About this task: Look through the records that follow. Copy every line containing the word "Blocking".

Records from a data collection:
——

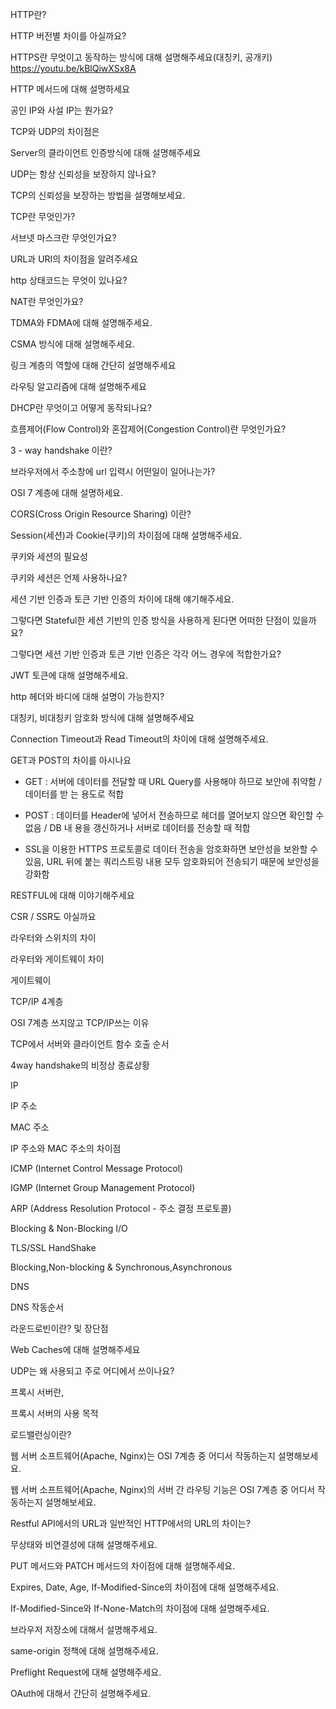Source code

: HTTP란?

HTTP 버전별 차이를 아실까요?

HTTPS란 무엇이고 동작하는 방식에 대해 설명해주세요(대칭키, 공개키)
https://youtu.be/kBlQiwXSx8A

HTTP 메서드에 대해 설명하세요

공인 IP와 사설 IP는 뭔가요?
 
TCP와 UDP의 차이점은  

Server의 클라이언트 인증방식에 대해 설명해주세요

UDP는 항상 신뢰성을 보장하지 않나요?

TCP의 신뢰성을 보장하는 방법을 설명해보세요.

TCP란 무엇인가?  

서브넷 마스크란 무엇인가요?

URL과 URI의 차이점을 알려주세요

http 상태코드는 무엇이 있나요?

NAT란 무엇인가요?

TDMA와 FDMA에 대해 설명해주세요.
 
CSMA 방식에 대해 설명해주세요.

링크 계층의 역할에 대해 간단히 설명해주세요

라우팅 알고리즘에 대해 설명해주세요

DHCP란 무엇이고 어떻게 동작되나요?

흐름제어(Flow Control)와 혼잡제어(Congestion Control)란 무엇인가요?

3 - way handshake 이란?
 
브라우저에서 주소창에 url 입력시 어떤일이 일어나는가?  

OSI 7 계층에 대해 설명하세요.

CORS(Cross Origin Resource Sharing) 이란?

Session(세션)과 Cookie(쿠키)의 차이점에 대해 설명해주세요.

쿠키와 세션의 필요성

쿠키와 세션은 언제 사용하나요?

세션 기반 인증과 토큰 기반 인증의 차이에 대해 얘기해주세요.

그렇다면 Stateful한 세션 기반의 인증 방식을 사용하게 된다면 어떠한 단점이 있을까요?

그렇다면 세션 기반 인증과 토큰 기반 인증은 각각 어느 경우에 적합한가요?

JWT 토큰에 대해 설명해주세요.

http 헤더와 바디에 대해 설명이 가능한지?

대칭키, 비대칭키 암호화 방식에 대해 설명해주세요

Connection Timeout과 Read Timeout의 차이에 대해 설명해주세요.
 
GET과 POST의 차이를 아시나요
- GET : 서버에 데이터를 전달할 때 URL Query를 사용해야 하므로 보안에 취약함 / 데이터를 받 는 용도로 적합
- POST : 데이터를 Header에 넣어서 전송하므로 헤더를 열어보지 않으면 확인할 수 없음 / DB 내 용을 갱신하거나 서버로 데이터를 전송할 때 적합

- SSL을 이용한 HTTPS 프로토콜로 데이터 전송을 암호화하면 보안성을 보완할 수 있음, URL 뒤에 붙는 쿼리스트링 내용 모두 암호화되어 전송되기 때문에 보안성을 강화함

RESTFUL에 대해 이야기해주세요

CSR / SSR도 아실까요

라우터와 스위치의 차이

라우터와 게이트웨이 차이

게이트웨이

TCP/IP 4계층

OSI 7계층 쓰지않고 TCP/IP쓰는 이유

TCP에서 서버와 클라이언트 함수 호출 순서

4way handshake의 비정상 종료상황

IP

IP 주소

MAC 주소

IP 주소와 MAC 주소의 차이점

ICMP (Internet Control Message Protocol)

IGMP (Internet Group Management Protocol)

ARP (Address Resolution Protocol - 주소 결정 프로토콜)

Blocking & Non-Blocking I/O

TLS/SSL HandShake

Blocking,Non-blocking & Synchronous,Asynchronous

DNS

DNS 작동순서

라운드로빈이란? 및 장단점

Web Caches에 대해 설명해주세요

UDP는 왜 사용되고 주로 어디에서 쓰이나요?

프록시 서버란,

프록시 서버의 사용 목적

로드밸런싱이란?

웹 서버 소프트웨어(Apache, Nginx)는 OSI 7계층 중 어디서 작동하는지 설명해보세요.

웹 서버 소프트웨어(Apache, Nginx)의 서버 간 라우팅 기능은 OSI 7계층 중 어디서 작동하는지 설명해보세요.

Restful API에서의 URL과 일반적인 HTTP에서의 URL의 차이는?

무상태와 비연결성에 대해 설명해주세요.

PUT 메서드와 PATCH 메서드의 차이점에 대해 설명해주세요.

Expires, Date, Age, If-Modified-Since의 차이점에 대해 설명해주세요.

If-Modified-Since와 If-None-Match의 차이점에 대해 설명해주세요.

브라우저 저장소에 대해서 설명해주세요.

same-origin 정책에 대해 설명해주세요.

Preflight Request에 대해 설명해주세요.

OAuth에 대해서 간단히 설명해주세요.
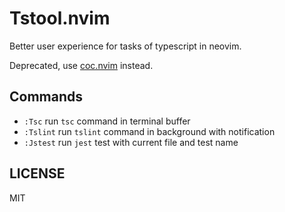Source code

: # Tstool.nvim

Better user experience for tasks of typescript in neovim.

Deprecated, use [coc.nvim](https://github.com/neoclide/coc.nvim) instead.

## Commands

- `:Tsc` run `tsc` command in terminal buffer
- `:Tslint` run `tslint` command in background with notification
- `:Jstest` run `jest` test with current file and test name

## LICENSE

MIT
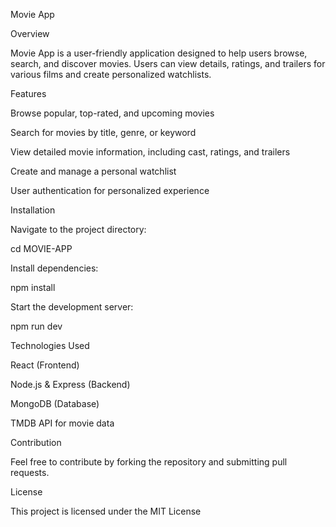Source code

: Movie App

Overview

Movie App is a user-friendly application designed to help users browse, search, and discover movies. Users can view details, ratings, and trailers for various films and create personalized watchlists.

Features

Browse popular, top-rated, and upcoming movies

Search for movies by title, genre, or keyword

View detailed movie information, including cast, ratings, and trailers

Create and manage a personal watchlist

User authentication for personalized experience

Installation


Navigate to the project directory:

cd MOVIE-APP

Install dependencies:

npm install

Start the development server:

npm run dev

Technologies Used

React (Frontend)

Node.js & Express (Backend)

MongoDB (Database)

TMDB API for movie data

Contribution

Feel free to contribute by forking the repository and submitting pull requests.

License

This project is licensed under the MIT License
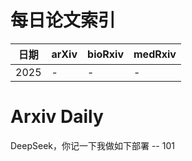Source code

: # 每日论文索引

| 日期 | arXiv | bioRxiv | medRxiv |
|------|-------|---------|---------|
| 2025 | - | - | - |













































































































































































































































































































































































































































# Arxiv Daily


DeepSeek，你记一下我做如下部署 -- 101
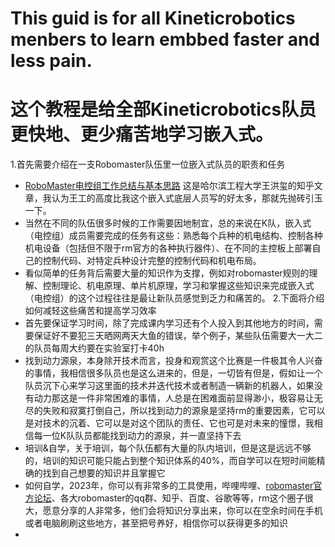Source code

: # This guid is for all Kineticrobotics menbers to learn embbed faster and less pain.
# 这个教程是给全部Kineticrobotics队员更快地、更少痛苦地学习嵌入式。
1.首先需要介绍在一支Robomaster队伍里一位嵌入式队员的职责和任务
  - [RoboMaster电控组工作总结与基本思路]([https://www.baidu.com](https://zhuanlan.zhihu.com/p/569160065)https://zhuanlan.zhihu.com/p/569160065) 这是哈尔滨工程大学王洪玺的知乎文章，我认为王工的高度比我这个嵌入式底层人员写的好太多，那就先抛砖引玉一下。
  - 当然在不同的队伍很多时候的工作需要因地制宜，总的来说在K队，嵌入式（电控组）成员需要完成的任务有这些：熟悉每个兵种的机电结构、控制各种机电设备（包括但不限于rm官方的各种执行器件）、在不同的主控板上部署自己的控制代码、对特定兵种设计完整的控制代码和机电布局。
  - 看似简单的任务背后需要大量的知识作为支撑，例如对robomaster规则的理解、控制理论、机电原理、单片机原理，学习和掌握这些知识来完成嵌入式（电控组）的这个过程往往是最让新队员感觉到乏力和痛苦的。
2.下面将介绍如何减轻这些痛苦和提高学习效率
  - 首先要保证学习时间，除了完成课内学习还有个人投入到其他地方的时间，需要保证好不要犯三天晒网两天大鱼的错误，举个例子，某些队伍需要大一大二的队员每周大约要在实验室打卡40h
  - 找到动力源泉，本身除开技术而言，投身和观赏这个比赛是一件极其令人兴奋的事情，我相信很多队员也是这么进来的，但是，一切皆有但是，假如让一个队员沉下心来学习这里面的技术并迭代技术或者制造一辆新的机器人，如果没有动力那这是一件非常困难的事情，人总是在困难面前显得渺小，极容易让无尽的失败和寂寞打倒自己，所以找到动力的源泉是坚持rm的重要因素，它可以是对技术的沉着、它可以是对这个团队的责任、它也可是对未来的憧憬，我相信每一位K队队员都能找到动力的源泉，并一直坚持下去
  - 培训&自学，关于培训，每个队伍都有大量的队内培训，但是这是远远不够的，培训的知识可能只能占到整个知识体系的40%，而自学可以在短时间能精确的找到自己想要的知识并且掌握它
  - 如何自学，2023年，你可以有非常多的工具使用，哔哩哔哩、[robomaster官方论坛](https://bbs.robomaster.com/portal.php)、各大robomaster的qq群、知乎、百度、谷歌等等，rm这个圈子很大，愿意分享的人非常多，他们会将知识分享出来，你可以在空余时间在手机或者电脑刷刷这些地方，甚至把号养好，相信你可以获得更多的知识
  - 
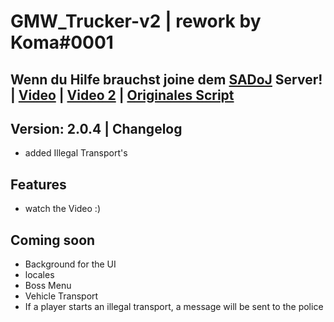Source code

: # GMW_Trucker-v2 | rework by Koma#0001

## Wenn du Hilfe brauchst joine dem [SADoJ](https://discord.gg/UjSZkKFC78) Server! | [Video](https://www.youtube.com/watch?v=D0U5AD6EoIY) | [Video 2](https://www.youtube.com/watch?v=6jsruyaoj1E&t=3s) | [Originales Script](https://github.com/GermanWarthog/esx_GMW-Trucker)

## Version: 2.0.4 | Changelog
* added Illegal Transport's

## Features
* watch the Video :)

## Coming soon
* Background for the UI
* locales
* Boss Menu
* Vehicle Transport
* If a player starts an illegal transport, a message will be sent to the police
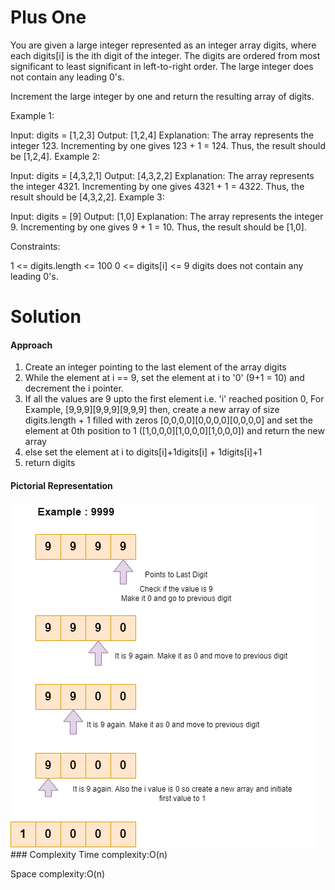 # Plus One
You are given a large integer represented as an integer array digits, where each digits[i] is the ith digit of the integer. The digits are ordered from most significant to least significant in left-to-right order. The large integer does not contain any leading 0's.

Increment the large integer by one and return the resulting array of digits.

 

Example 1:

Input: digits = [1,2,3]
Output: [1,2,4]
Explanation: The array represents the integer 123.
Incrementing by one gives 123 + 1 = 124.
Thus, the result should be [1,2,4].
Example 2:

Input: digits = [4,3,2,1]
Output: [4,3,2,2]
Explanation: The array represents the integer 4321.
Incrementing by one gives 4321 + 1 = 4322.
Thus, the result should be [4,3,2,2].
Example 3:

Input: digits = [9]
Output: [1,0]
Explanation: The array represents the integer 9.
Incrementing by one gives 9 + 1 = 10.
Thus, the result should be [1,0].
 

Constraints:

1 <= digits.length <= 100
0 <= digits[i] <= 9
digits does not contain any leading 0's.

# Solution

#### Approach
1. Create an integer pointing to the last element of the array digits
2. While the element at i == 9, set the element at i to '0' (9+1 = 10) and decrement the i pointer.
3. If all the values are 9 upto the first element i.e. 'i' reached position 0, For Example, [9,9,9][9,9,9][9,9,9] then, create a new array of size digits.length + 1 filled with zeros [0,0,0,0][0,0,0,0][0,0,0,0] and set the element at 0th position to 1 ([1,0,0,0][1,0,0,0][1,0,0,0]) and return the new array
4. else set the element at i to digits[i]+1digits[i] + 1digits[i]+1
5. return digits

#### Pictorial Representation
<img src="https://github.com/shilpathota/99-leetcode-solutions/blob/main/Problem_6/Problem_6_1.drawio.png"/>
### Complexity
Time complexity:O(n)

Space complexity:O(n)
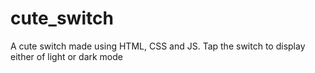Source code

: # cute_switch
A cute switch made using HTML, CSS and JS. 
Tap the switch to display either of light or dark mode 

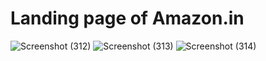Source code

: # Landing page of Amazon.in

![Screenshot (312)](https://github.com/Moinak-Developer/Projects/assets/161134926/9d6b377c-b037-428d-94c9-3102a3dc4e85)
![Screenshot (313)](https://github.com/Moinak-Developer/Projects/assets/161134926/85bc07c6-f794-435e-93a3-e8ef24567431)
![Screenshot (314)](https://github.com/Moinak-Developer/Projects/assets/161134926/30b77725-3444-411b-a115-db4a2e7ab565)
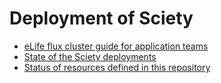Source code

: # Deployment of Sciety

- [eLife flux cluster guide for application teams](https://github.com/elifesciences/elife-flux-cluster/blob/master/docs/guide-for-application-teams.md)
- [State of the Sciety deployments](https://k8s-dashboard.elifesciences.org/clusters/local/namespaces/sciety/deployments)
- [Status of resources defined in this repository](https://gitops-dashboard.elifesciences.org/kustomization/graph?clusterName=Default&name=sciety-deployment&namespace=flux-system)

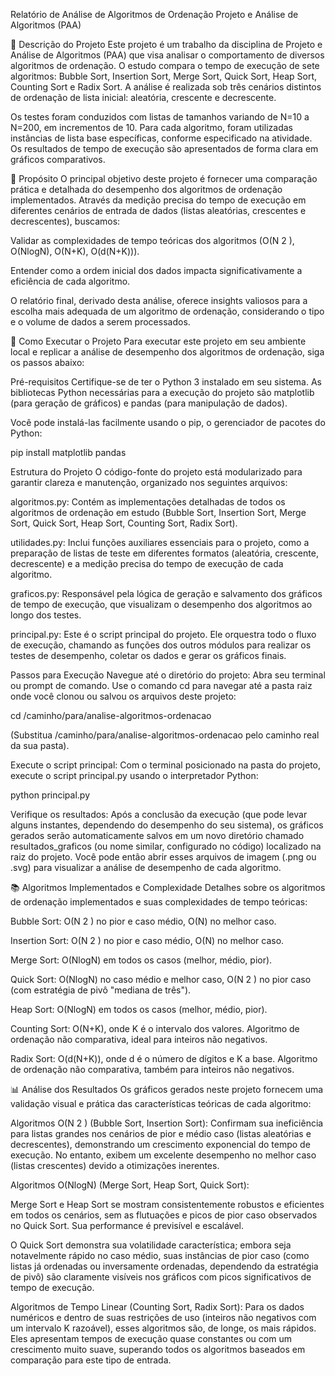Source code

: Relatório de Análise de Algoritmos de Ordenação
Projeto e Análise de Algoritmos (PAA)

📄 Descrição do Projeto
Este projeto é um trabalho da disciplina de Projeto e Análise de Algoritmos (PAA) que visa analisar o comportamento de diversos algoritmos de ordenação. O estudo compara o tempo de execução de sete algoritmos: Bubble Sort, Insertion Sort, Merge Sort, Quick Sort, Heap Sort, Counting Sort e Radix Sort. A análise é realizada sob três cenários distintos de ordenação de lista inicial: aleatória, crescente e decrescente.

Os testes foram conduzidos com listas de tamanhos variando de N=10 a N=200, em incrementos de 10. Para cada algoritmo, foram utilizadas instâncias de lista base específicas, conforme especificado na atividade. Os resultados de tempo de execução são apresentados de forma clara em gráficos comparativos.

🎯 Propósito
O principal objetivo deste projeto é fornecer uma comparação prática e detalhada do desempenho dos algoritmos de ordenação implementados. Através da medição precisa do tempo de execução em diferentes cenários de entrada de dados (listas aleatórias, crescentes e decrescentes), buscamos:

Validar as complexidades de tempo teóricas dos algoritmos (O(N 
2
 ), O(NlogN), O(N+K), O(d(N+K))).

Entender como a ordem inicial dos dados impacta significativamente a eficiência de cada algoritmo.

O relatório final, derivado desta análise, oferece insights valiosos para a escolha mais adequada de um algoritmo de ordenação, considerando o tipo e o volume de dados a serem processados.

🚀 Como Executar o Projeto
Para executar este projeto em seu ambiente local e replicar a análise de desempenho dos algoritmos de ordenação, siga os passos abaixo:

Pré-requisitos
Certifique-se de ter o Python 3 instalado em seu sistema. As bibliotecas Python necessárias para a execução do projeto são matplotlib (para geração de gráficos) e pandas (para manipulação de dados).

Você pode instalá-las facilmente usando o pip, o gerenciador de pacotes do Python:

pip install matplotlib pandas

Estrutura do Projeto
O código-fonte do projeto está modularizado para garantir clareza e manutenção, organizado nos seguintes arquivos:

algoritmos.py: Contém as implementações detalhadas de todos os algoritmos de ordenação em estudo (Bubble Sort, Insertion Sort, Merge Sort, Quick Sort, Heap Sort, Counting Sort, Radix Sort).

utilidades.py: Inclui funções auxiliares essenciais para o projeto, como a preparação de listas de teste em diferentes formatos (aleatória, crescente, decrescente) e a medição precisa do tempo de execução de cada algoritmo.

graficos.py: Responsável pela lógica de geração e salvamento dos gráficos de tempo de execução, que visualizam o desempenho dos algoritmos ao longo dos testes.

principal.py: Este é o script principal do projeto. Ele orquestra todo o fluxo de execução, chamando as funções dos outros módulos para realizar os testes de desempenho, coletar os dados e gerar os gráficos finais.

Passos para Execução
Navegue até o diretório do projeto:
Abra seu terminal ou prompt de comando. Use o comando cd para navegar até a pasta raiz onde você clonou ou salvou os arquivos deste projeto:

cd /caminho/para/analise-algoritmos-ordenacao

(Substitua /caminho/para/analise-algoritmos-ordenacao pelo caminho real da sua pasta).

Execute o script principal:
Com o terminal posicionado na pasta do projeto, execute o script principal.py usando o interpretador Python:

python principal.py

Verifique os resultados:
Após a conclusão da execução (que pode levar alguns instantes, dependendo do desempenho do seu sistema), os gráficos gerados serão automaticamente salvos em um novo diretório chamado resultados_graficos (ou nome similar, configurado no código) localizado na raiz do projeto. Você pode então abrir esses arquivos de imagem (.png ou .svg) para visualizar a análise de desempenho de cada algoritmo.

📚 Algoritmos Implementados e Complexidade
Detalhes sobre os algoritmos de ordenação implementados e suas complexidades de tempo teóricas:

Bubble Sort: O(N 
2
 ) no pior e caso médio, O(N) no melhor caso.

Insertion Sort: O(N 
2
 ) no pior e caso médio, O(N) no melhor caso.

Merge Sort: O(NlogN) em todos os casos (melhor, médio, pior).

Quick Sort: O(NlogN) no caso médio e melhor caso, O(N 
2
 ) no pior caso (com estratégia de pivô "mediana de três").

Heap Sort: O(NlogN) em todos os casos (melhor, médio, pior).

Counting Sort: O(N+K), onde K é o intervalo dos valores. Algoritmo de ordenação não comparativa, ideal para inteiros não negativos.

Radix Sort: O(d(N+K)), onde d é o número de dígitos e K a base. Algoritmo de ordenação não comparativa, também para inteiros não negativos.

📊 Análise dos Resultados
Os gráficos gerados neste projeto fornecem uma validação visual e prática das características teóricas de cada algoritmo:

Algoritmos O(N 
2
 ) (Bubble Sort, Insertion Sort): Confirmam sua ineficiência para listas grandes nos cenários de pior e médio caso (listas aleatórias e decrescentes), demonstrando um crescimento exponencial do tempo de execução. No entanto, exibem um excelente desempenho no melhor caso (listas crescentes) devido a otimizações inerentes.

Algoritmos O(NlogN) (Merge Sort, Heap Sort, Quick Sort):

Merge Sort e Heap Sort se mostram consistentemente robustos e eficientes em todos os cenários, sem as flutuações e picos de pior caso observados no Quick Sort. Sua performance é previsível e escalável.

O Quick Sort demonstra sua volatilidade característica; embora seja notavelmente rápido no caso médio, suas instâncias de pior caso (como listas já ordenadas ou inversamente ordenadas, dependendo da estratégia de pivô) são claramente visíveis nos gráficos com picos significativos de tempo de execução.

Algoritmos de Tempo Linear (Counting Sort, Radix Sort): Para os dados numéricos e dentro de suas restrições de uso (inteiros não negativos com um intervalo K razoável), esses algoritmos são, de longe, os mais rápidos. Eles apresentam tempos de execução quase constantes ou com um crescimento muito suave, superando todos os algoritmos baseados em comparação para este tipo de entrada.
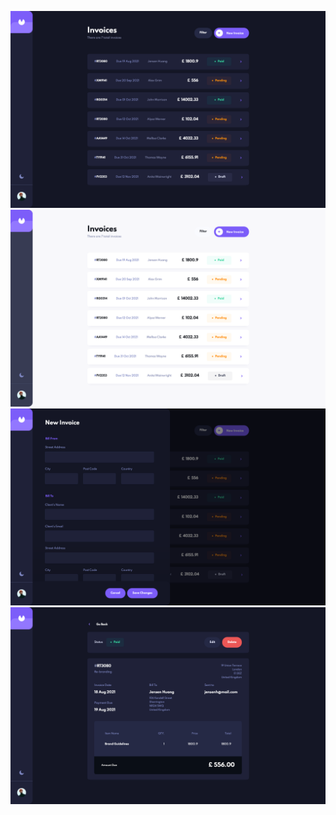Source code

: ![](./docs/screen-01.png)
![](./docs/screen-02.png)
![](./docs/screen-03.png)
![](./docs/screen-04.png)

——

Your response:
Blocking & Non-Blocking I/O
Blocking,Non-blocking & Synchronous,Asynchronous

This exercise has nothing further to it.